An enantioselective version of the reaction was also performed starting from isatin and β-methylcinnamaldehyde 22 (R3 = Ph, R4 = Me) and using bicyclic azolium B3 and the o-fluorobenzoic acid agent (1 equiv) (not shown); the reaction gave the corresponding enantioenriched products of type 23 in promising though not excellent results (83% yield, 5:1 dr, 84% ee).
If, instead of being coupled to α-ketolactams such as isatins, an NHC-β-activated enal of the types previously mentioned (e.g., compounds 16 and 20) is reacted with α-ketolactones such as benzofuran-2,3-diones, a similar [3 + 2] annulation will occur, and entry to interesting spiro-bis-lactones is secured. This strategy was devised and exploited independently by the Cheng57 and Nair58 research groups in 2013 and 2014.
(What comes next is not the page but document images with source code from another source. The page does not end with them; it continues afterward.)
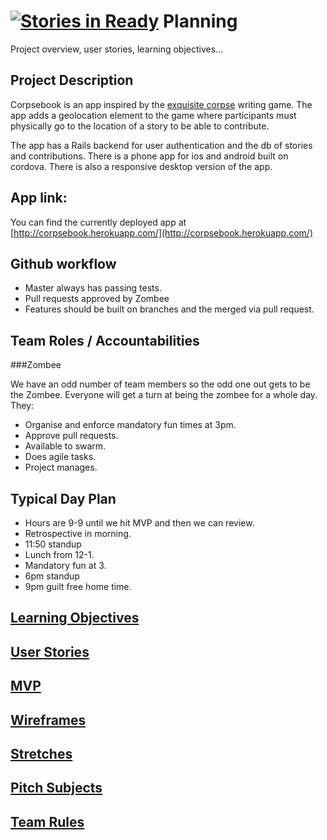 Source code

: [![Stories in Ready](https://badge.waffle.io/CorpseBook/Planning.png?label=ready&title=Ready)](https://waffle.io/CorpseBook/Planning)
Planning  
========
Project overview, user stories, learning objectives... 

Project Description
-------------------
Corpsebook is an app inspired by the [exquisite corpse](http://en.wikipedia.org/wiki/Exquisite_corpse) writing game. The app adds a geolocation element to the game where participants must physically go to the location of a story to be able to contribute. 

The app has a Rails backend for user authentication and the db of stories and contributions. 
There is a phone app for ios and android built on cordova. 
There is also a responsive desktop version of the app.

App link:
---------
You can find the currently deployed app at [http://corpsebook.herokuapp.com/](http://corpsebook.herokuapp.com/)

Github workflow
---------------
* Master always has passing tests.
* Pull requests approved by Zombee
* Features should be built on branches and the merged via pull request.

Team Roles / Accountabilities
-----------------------------

###Zombee

We have an odd number of team members so the odd one out gets to be the Zombee. Everyone will get a turn at being the zombee for a whole day. They:

* Organise and enforce mandatory fun times at 3pm.
* Approve pull requests.
* Available to swarm.
* Does agile tasks.
* Project manages.

Typical Day Plan
----------------
* Hours are 9-9 until we hit MVP and then we can review.
* Retrospective in morning.
* 11:50 standup
* Lunch from 12-1.
* Mandatory fun at 3.
* 6pm standup
* 9pm guilt free home time.


[Learning Objectives](learningObjectives.md)
---------------------

[User Stories](userStories.md)
------------  
 
[MVP](MVP.md)
-----

[Wireframes](wireframes.md)
------------

[Stretches](stretches.md)
-----------

[Pitch Subjects](pitchSubjects.md)
----------------

[Team Rules](rules.md)
------------
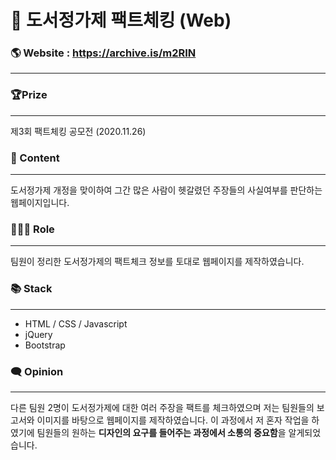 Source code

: # 📘 도서정가제 팩트체킹 (Web)

### 🌎 Website : https://archive.is/m2RIN

---


### 🏆Prize

---

제3회 팩트체킹 공모전 (2020.11.26)

### 📄 Content

---

도서정가제 개정을 맞이하여 그간 많은 사람이 헷갈렸던 주장들의 사실여부를 판단하는 웹페이지입니다.

### 👩🏻‍💻 Role

---

팀원이 정리한 도서정가제의 팩트체크 정보를 토대로 웹페이지를 제작하였습니다.

### 📚 Stack

---

- HTML / CSS / Javascript
- jQuery
- Bootstrap

### 🗨️ Opinion

---

다른 팀원 2명이 도서정가제에 대한 여러 주장을 팩트를 체크하였으며 저는 팀원들의 보고서와 이미지를 바탕으로 웹페이지를 제작하였습니다. 이 과정에서 저 혼자 작업을 하였기에 팀원들의 원하는 **디자인의 요구를 들어주는 과정에서 소통의 중요함**을 알게되었습니다.
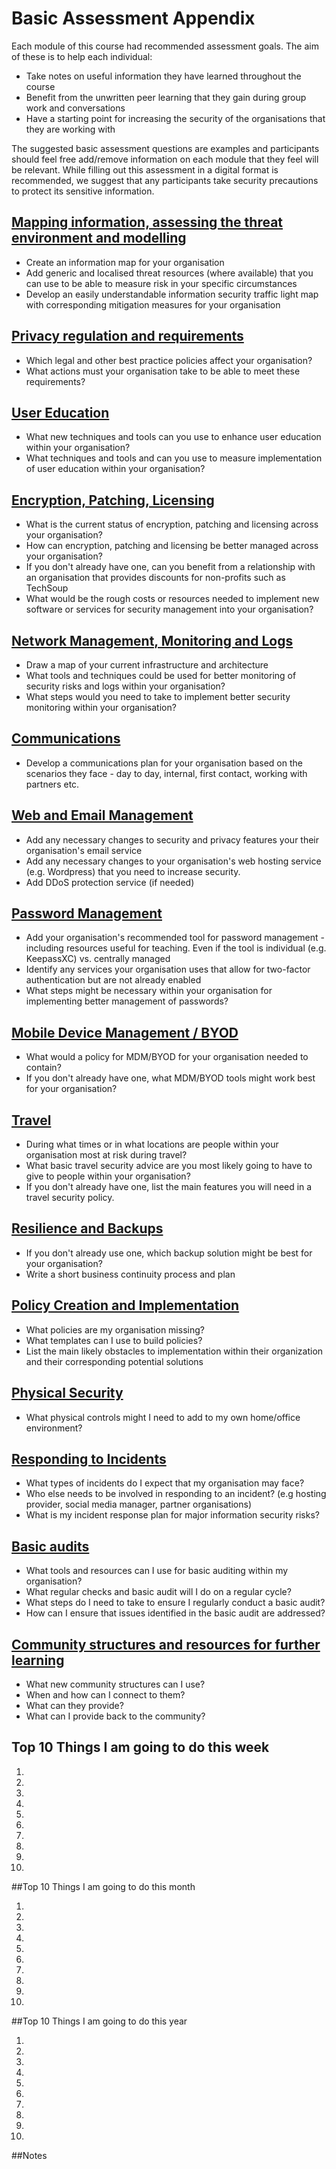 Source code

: # Basic Assessment Appendix
Each module of this course had recommended assessment goals. The aim of these is to help each individual:

* Take notes on useful information they have learned throughout the course
* Benefit from the unwritten peer learning that they gain during group work and conversations
* Have a starting point for increasing the security of the organisations that they are working with 

The suggested basic assessment questions are examples and participants should feel free add/remove information on each module that they feel will be relevant. While filling out this assessment in a digital format is recommended, we suggest that any participants take security precautions to protect its sensitive information.

 
## [Mapping information, assessing the threat environment and modelling](mapping.md)  

* Create an information map for your organisation
* Add generic and localised threat resources (where available) that you can use to be able to measure risk in your specific circumstances
* Develop an easily understandable information security traffic light map with corresponding mitigation measures for your organisation

## [Privacy regulation and requirements](privacy.md) 

* Which legal and other best practice policies affect your organisation?
* What actions must your organisation take to be able to meet these requirements?
 
## [User Education](education.md)

* What new techniques and tools can you use to enhance user education within your organisation?
* What techniques and tools and can you use to measure implementation of user education within your organisation?

## [Encryption, Patching, Licensing](encryption.md)  

* What is the current status of encryption, patching and licensing across your organisation? 
* How can encryption, patching and licensing be better managed across your organisation?
* If you don't already have one, can you benefit from a relationship with an organisation that provides discounts for non-profits such as TechSoup
* What would be the rough costs or resources needed to implement new software or services for security management into your organisation?

## [Network Management, Monitoring and Logs](network.md)     

* Draw a map of your current infrastructure and architecture
* What tools and techniques could be used for better monitoring of security risks and logs within your organisation?
* What steps would you need to take to implement better security monitoring within your organisation?

## [Communications](communications.md)  

* Develop a communications plan for your organisation based on the scenarios they face - day to day, internal, first contact, working with partners etc.
 
## [Web and Email Management](webandemail.md)  

* Add any necessary changes to security and privacy features your their organisation's email service   
* Add any necessary changes to your organisation's web hosting service (e.g. Wordpress) that you need to increase security.  
* Add DDoS protection service (if needed)   
  
## [Password Management](passwords.md)  

* Add your organisation's recommended tool for password management - including resources useful for teaching. Even if the tool is individual (e.g. KeepassXC) vs. centrally managed
* Identify any services your organisation uses that allow for two-factor authentication but are not already enabled
* What steps might be necessary within your organisation for implementing better management of passwords?
  
## [Mobile Device Management / BYOD](byod.md) 

* What would a policy for MDM/BYOD for your organisation needed to contain? 
* If you don't already have one, what MDM/BYOD tools might work best for your organisation?
  
## [Travel](travel.md)   

* During what times or in what locations are people within your organisation most at risk during travel?
* What basic travel security advice are you most likely going to have to give to people within your organisation?
* If you don't already have one, list the main features you will need in a travel security policy.

## [Resilience and Backups](resilience.md) 

* If you don't already use one, which backup solution might be best for your organisation?
* Write a short business continuity process and plan
   
## [Policy Creation and Implementation](policy.md) 

* What policies are my organisation missing?
* What templates can I use to build policies?
* List the main likely obstacles to implementation within their organization and their corresponding potential solutions 
    
## [Physical Security](physical.md)  

* What physical controls might I need to add to my own home/office environment?

## [Responding to Incidents](incidents.md) 

* What types of incidents do I expect that my organisation may face?
* Who else needs to be involved in responding to an incident? (e.g hosting provider, social media manager, partner organisations)
* What is my incident response plan for major information security risks?
    
## [Basic audits](audits.md)    

* What tools and resources can I use for basic auditing within my organisation?
* What regular checks and basic audit will I do on a regular cycle?
* What steps do I need to take to ensure I regularly conduct a basic audit?
* How can I ensure that issues identified in the basic audit are addressed?
                                                      
## [Community structures and resources for further learning](community.md)

* What new community structures can I use? 
* When and how can I connect to them? 
* What can they provide?
* What can I provide back to the community?

## Top 10 Things I am going to do this week


1.   

2.  

3.  

4.  

5.  

6.  

7.  

8.  

9.  

10. 

##Top 10 Things I am going to do this month

1.   

2.  

3.  

4.  

5.  

6.  

7.  

8.  

9.  

10. 

##Top 10 Things I am going to do this year

1.   

2.  

3.  

4.  

5.  

6.  

7.  

8.  

9.  

10. 

##Notes


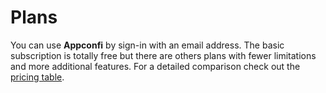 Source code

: 
# Plans

You can use **Appconfi** by sign-in with an email address. The basic subscription is totally free but there are others plans with fewer limitations and more additional features. For a detailed comparison check out the [pricing table](https://appconfi.com/#prices). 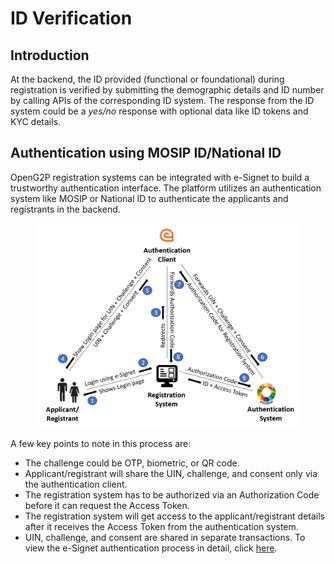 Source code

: # ID Verification

## Introduction

At the backend, the ID provided (functional or foundational) during registration is verified by submitting the demographic details and ID number by calling APIs of the corresponding ID system. The response from the ID system could be a _yes/no_ response with optional data like ID tokens and KYC details.

## Authentication using MOSIP ID/National ID

OpenG2P registration systems can be integrated with e-Signet to build a trustworthy authentication interface. The platform utilizes an authentication system like MOSIP or National ID to authenticate the applicants and registrants in the backend.&#x20;

<figure><img src="../.gitbook/assets/id-authentication (1).png" alt=""><figcaption></figcaption></figure>

A few key points to note in this process are:

* The challenge could be OTP, biometric, or QR code.
* Applicant/registrant will share the UIN, challenge, and consent only via the authentication client.
* The registration system has to be authorized via an Authorization Code before it can request the Access Token.
* The registration system will get access to the applicant/registrant details after it receives the Access Token from the authentication system.
* &#x20;UIN, challenge, and consent are shared in separate transactions. To view the e-Signet authentication process in detail, click [here](../integrations/integration-with-mosip/integration-with-e-signet.md).
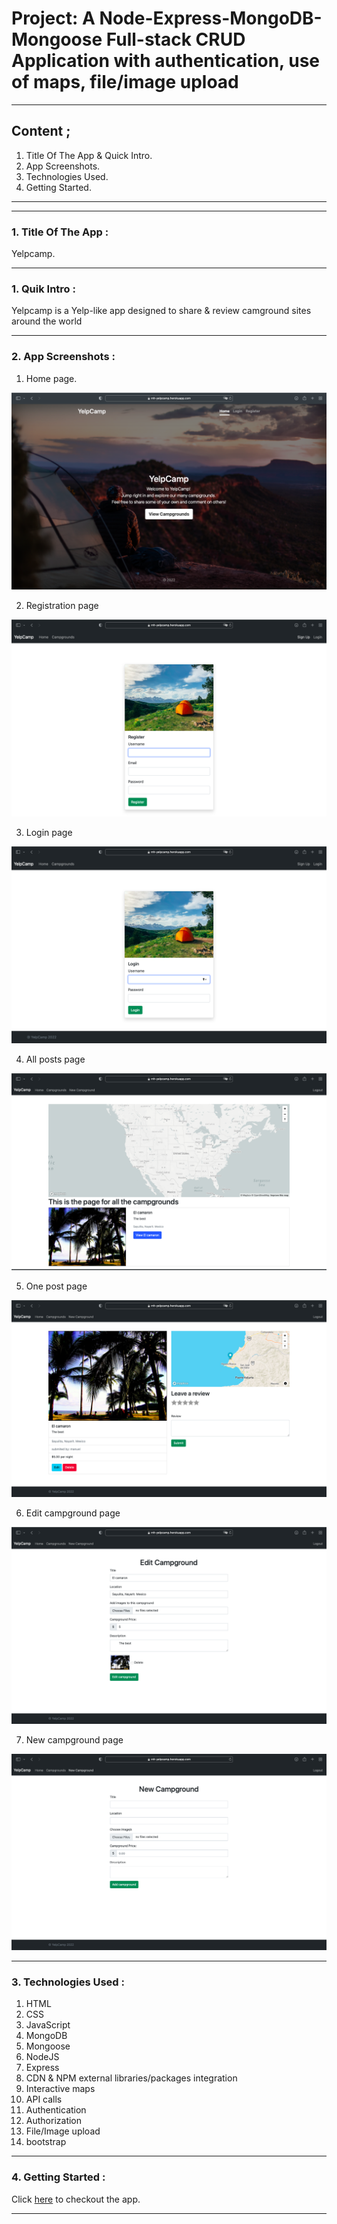 # Project: A Node-Express-MongoDB-Mongoose Full-stack CRUD Application with authentication, use of maps, file/image upload

---

## Content ;

1. Title Of The App & Quick Intro.
2. App Screenshots.
3. Technologies Used.
4. Getting Started.

---

---

### 1. Title Of The App :

Yelpcamp.

---

### 1. Quik Intro :

Yelpcamp is a Yelp-like app designed to share & review camground sites around the world

---

### 2. App Screenshots :

1. Home page.

![Home-page](readme-images/home.png)

2. Registration page

![Registration-page](readme-images/registration.png)

3. Login page

![Login-page](readme-images/login.png)

4. All posts page

![All-posts-page](readme-images/all-camp.png)

5. One post page

![One-post-](readme-images/one-camp.png)

6. Edit campground page

![Edit-campground](readme-images/edit-camp.png)

7. New campground page

![Edit-post-page](readme-images/new-camp.png)

---

### 3. Technologies Used :

1. HTML
2. CSS
3. JavaScript
4. MongoDB
5. Mongoose
6. NodeJS
7. Express
8. CDN & NPM external libraries/packages integration
9. Interactive maps
10. API calls
11. Authentication
12. Authorization
13. File/Image upload
14. bootstrap

---

### 4. Getting Started :

Click [here](https://yelpcamp-murex-ten.vercel.app/home) to checkout the app.

---
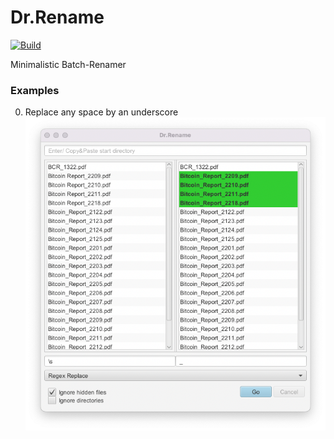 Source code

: # Dr.Rename

[![Build](https://github.com/github/kerner1000/actions/workflows/build.yml/badge.svg)](https://github.com/github/kerner1000/actions/workflows/build.yml/badge.svg)

Minimalistic Batch-Renamer

### Examples
0. Replace any space by an underscore ![example-replace-space-by-underscore.png](./screens/example-replace-space-by-underscore.png)
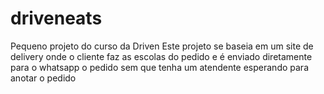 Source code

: # driveneats
Pequeno projeto do curso da Driven
Este projeto se baseia em um site de delivery onde o cliente faz as escolas do pedido e é enviado diretamente para o whatsapp o pedido sem que tenha um atendente esperando para anotar o pedido 
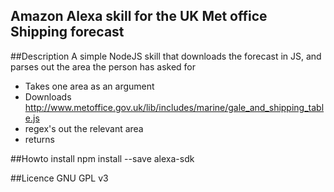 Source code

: Amazon Alexa skill for the UK Met office Shipping forecast
----------------------------------------------------------

##Description
A simple NodeJS skill that downloads the forecast in JS, and parses out the area the person has asked for

* Takes one area as an argument
* Downloads http://www.metoffice.gov.uk/lib/includes/marine/gale_and_shipping_table.js
* regex's out the relevant area
* returns

##Howto
install npm install --save alexa-sdk

##Licence
GNU GPL v3
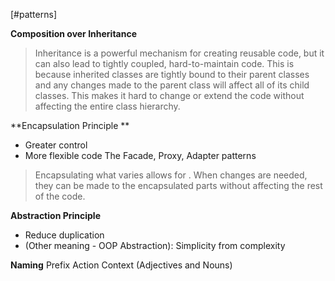 [#patterns]

**Composition over Inheritance**

>Inheritance is a powerful mechanism for creating reusable code, but it can also lead to tightly coupled, hard-to-maintain code. This is because inherited classes are tightly bound to their parent classes and any changes made to the parent class will affect all of its child classes. This makes it hard to change or extend the code without affecting the entire class hierarchy.


**Encapsulation Principle **
- Greater control
- More flexible code
	The Facade, Proxy, Adapter patterns
> Encapsulating what varies allows for . When changes are needed, they can be made to the encapsulated parts without affecting the rest of the code.

**Abstraction Principle**
- Reduce duplication
- (Other meaning - OOP Abstraction): Simplicity from complexity

**Naming**
	Prefix Action Context (Adjectives and Nouns) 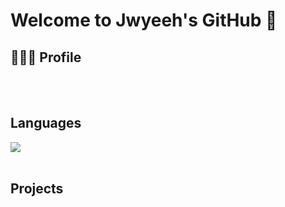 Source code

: # Welcome to Jwyeeh's GitHub 👋

## 🧑🏻‍💻 Profile


<br> 
<br>

## Languages

<img src="https://img.shields.io/badge/Python-#3776AB?style=for-the-badge&logo=Python&logoColor=white">

<br>
<br>

## Projects


<br> 
<br>
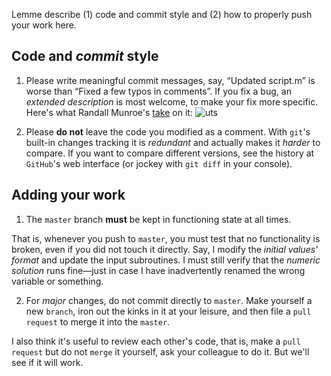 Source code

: Lemme describe (1) code and commit style and (2) how to properly push your work here.

## Code and *commit* style
1. Please write meaningful commit messages, say, “Updated script.m” is worse than “Fixed a few typos in comments”. 
If you fix a bug, an *extended description* is most welcome, to make your fix more specific.
Here's what Randall Munroe's [take](https://xkcd.com/1296/) on it:
![uts](https://imgs.xkcd.com/comics/git_commit.png)


2. Please **do not** leave the code you modified as a comment. With `git`'s built-in changes tracking it is *redundant* and actually makes it *harder* to compare. If you want to compare different versions, see the history at `GitHub`'s web interface (or jockey with `git diff` in your console).

## Adding your work
1. The `master` branch **must** be kept in functioning state at all times. 

That is, whenever you push to `master`, you must test that no functionality is broken, even if you did not touch it directly. Say, I modify the *initial values' format* and update the input subroutines. I must still verify that the *numeric solution* runs fine—just in case I have inadvertently renamed the wrong variable or something.

2. For *major* changes, do not commit directly to `master`.
Make yourself a new `branch`, iron out the kinks in it at your leisure, and then file a `pull request` to merge it into the `master`.

I also think it's useful to review each other's code, that is, make a `pull request` but do not `merge` it yourself, ask your colleague to do it. But we'll see if it will work.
In the first report, β-aryl- or β-alkyl enals 25 were treated with achiral imidazolium salt B6 (20 mol %) in t-BuOK and were reacted with diverse benzofuran-2,3-diones 24 (Scheme 11, eq 1) giving rise to the expected [3 + 2] annulation products (±)-26 as single diastereoisomers, accompanied by variable quantities of the regioisomeric spirocycles (±)-27, which were the result of a rather unexpected attack of the NHC-bound homoenolate on the lactone carbonyl (Scheme 11, eq 1).57 Using different NHC precursors (B6 vs B7), solvents, and reaction temperatures, optimized conditions were found to regiodivergently access predominantly either (±)-26 or (±)-27 (Scheme 11, eq 1 vs eq 2), though in the latter case the regioisomeric selectivity remained poor. Access to (±)-26 was also attained using an alternative thiazolium salt precatalyst (not shown), in which case the regioselectivity in favor of 26 was excellent (26/27 > 20:1) but isolated yields were moderate (40–62% range).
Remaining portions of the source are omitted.